#### [What the task requires]
Report, as a bare number, how many lines in the data contain "from".

#### [Source texts of formatted documents]
*****
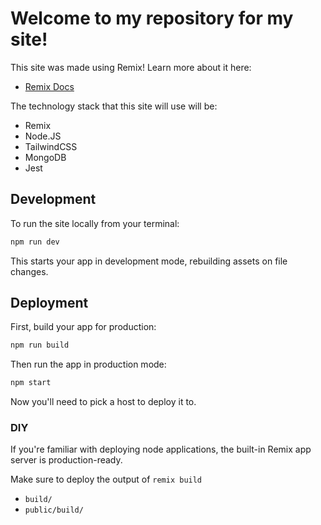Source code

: # Welcome to my repository for my site!

This site was made using Remix! Learn more about it here:

- [Remix Docs](https://remix.run/docs)

The technology stack that this site will use will be:

- Remix
- Node.JS
- TailwindCSS
- MongoDB
- Jest

## Development

To run the site locally from your terminal:

```sh
npm run dev
```

This starts your app in development mode, rebuilding assets on file changes.

## Deployment

First, build your app for production:

```sh
npm run build
```

Then run the app in production mode:

```sh
npm start
```

Now you'll need to pick a host to deploy it to.

### DIY

If you're familiar with deploying node applications, the built-in Remix app server is production-ready.

Make sure to deploy the output of `remix build`

- `build/`
- `public/build/`
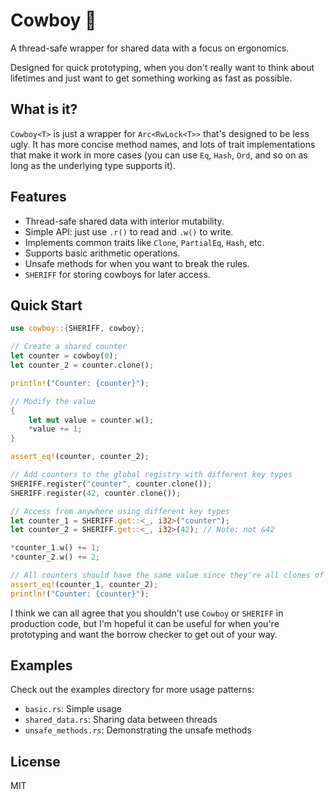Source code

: # Cowboy 🤠

A thread-safe wrapper for shared data with a focus on ergonomics.

Designed for quick prototyping, when you don't really want to think about lifetimes and just want to get something working as fast as possible.

## What is it?

`Cowboy<T>`  is just a wrapper for `Arc<RwLock<T>>` that's designed to be less ugly. It has more concise method names, and lots of trait implementations that make it work in more cases (you can use `Eq`, `Hash`, `Ord`, and so on as long as the underlying type supports it). 

## Features

- Thread-safe shared data with interior mutability.
- Simple API: just use `.r()` to read and `.w()` to write.
- Implements common traits like `Clone`, `PartialEq`, `Hash`, etc.
- Supports basic arithmetic operations.
- Unsafe methods for when you want to break the rules.
- `SHERIFF` for storing cowboys for later access. 

## Quick Start

```rust
use cowboy::{SHERIFF, cowboy};

// Create a shared counter
let counter = cowboy(0);
let counter_2 = counter.clone();

println!("Counter: {counter}");

// Modify the value
{
    let mut value = counter.w();
    *value += 1;
}

assert_eq!(counter, counter_2);

// Add counters to the global registry with different key types
SHERIFF.register("counter", counter.clone());
SHERIFF.register(42, counter.clone());

// Access from anywhere using different key types
let counter_1 = SHERIFF.get::<_, i32>("counter");
let counter_2 = SHERIFF.get::<_, i32>(42); // Note: not &42

*counter_1.w() += 1;
*counter_2.w() += 2;

// All counters should have the same value since they're all clones of the same original counter
assert_eq!(counter_1, counter_2);
println!("Counter: {counter}");
```

I think we can all agree that you shouldn't use `Cowboy` or `SHERIFF` in production code, but I'm hopeful it can be useful for when you're prototyping and want the borrow checker to get out of your way.

## Examples

Check out the examples directory for more usage patterns:
- `basic.rs`: Simple usage
- `shared_data.rs`: Sharing data between threads
- `unsafe_methods.rs`: Demonstrating the unsafe methods

## License

MIT

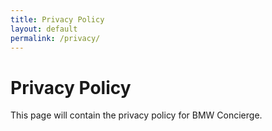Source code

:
 ```yaml
---
title: Privacy Policy
layout: default
permalink: /privacy/
---
```


# Privacy Policy

This page will contain the privacy policy for BMW Concierge.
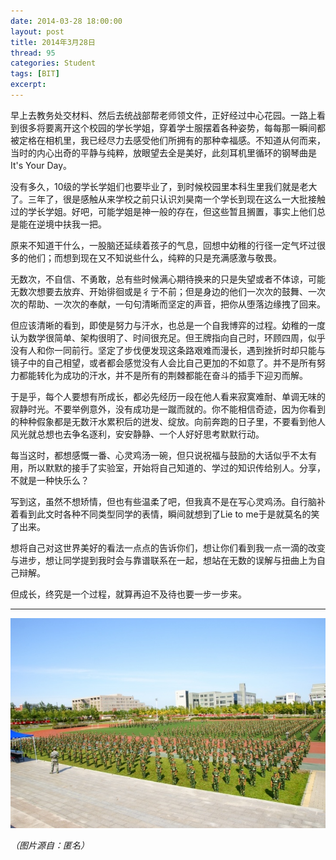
 ```yaml
---
date: 2014-03-28 18:00:00
layout: post
title: 2014年3月28日
thread: 95
categories: Student
tags: [BIT]
excerpt: 
---
```


早上去教务处交材料、然后去统战部帮老师领文件，正好经过中心花园。一路上看到很多将要离开这个校园的学长学姐，穿着学士服摆着各种姿势，每每那一瞬间都被定格在相机里，我已经尽力去感受他们所拥有的那种幸福感。不知道从何而来，当时的内心出奇的平静与纯粹，放眼望去全是美好，此刻耳机里循环的钢琴曲是It's Your Day。

没有多久，10级的学长学姐们也要毕业了，到时候校园里本科生里我们就是老大了。三年了，很是感触从来学校之前只认识刘昊南一个学长到现在这么一大批接触过的学长学姐。好吧，可能学姐是神一般的存在，但这些暂且搁置，事实上他们总是能在逆境中扶我一把。

原来不知道干什么，一股脑还延续着孩子的气息，回想中幼稚的行径一定气坏过很多的他们；而想到现在又不知说些什么，纯粹的只是充满感激与敬畏。

无数次，不自信、不勇敢，总有些时候满心期待换来的只是失望或者不体谅，可能无数次想要去放弃、开始徘徊或是彳亍不前；但是身边的他们一次次的鼓舞、一次次的帮助、一次次的奉献，一句句清晰而坚定的声音，把你从堕落边缘拽了回来。

但应该清晰的看到，即使是努力与汗水，也总是一个自我博弈的过程。幼稚的一度认为数学很简单、架构很明了、时间很充足。但王牌指向自己时，环顾四周，似乎没有人和你一同前行。坚定了步伐便发现这条路艰难而漫长，遇到挫折时却只能与镜子中的自己相望，或者都会感觉没有人会比自己更加的不如意了。并不是所有努力都能转化为成功的汗水，并不是所有的荆棘都能在奋斗的插手下迎刃而解。

于是乎，每个人要想有所成长，都必先经历一段在他人看来寂寞难耐、单调无味的寂静时光。不要举例意外，没有成功是一蹴而就的。你不能相信奇迹，因为你看到的种种假象都是无数汗水累积后的迸发、绽放。向前奔跑的日子里，不要看到他人风光就总想也去争名逐利，安安静静、一个人好好思考默默行动。

每当这时，都想感慨一番、心灵鸡汤一碗，但只说祝福与鼓励的大话似乎不太有用，所以默默的接手了实验室，开始将自己知道的、学过的知识传给别人。分享，不就是一种快乐么？

写到这，虽然不想矫情，但也有些温柔了吧，但我真不是在写心灵鸡汤。自行脑补着看到此文时各种不同类型同学的表情，瞬间就想到了Lie to me于是就莫名的笑了出来。

想将自己对这世界美好的看法一点点的告诉你们，想让你们看到我一点一滴的改变与进步，想让同学提到我时会与靠谱联系在一起，想站在无数的误解与扭曲上为自己辩解。

但成长，终究是一个过程，就算再迫不及待也要一步一步来。

----

![](/assets/2014-03-28-Review.jpg "")

*（图片源自：匿名）*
*****
#### [Exercise response]
2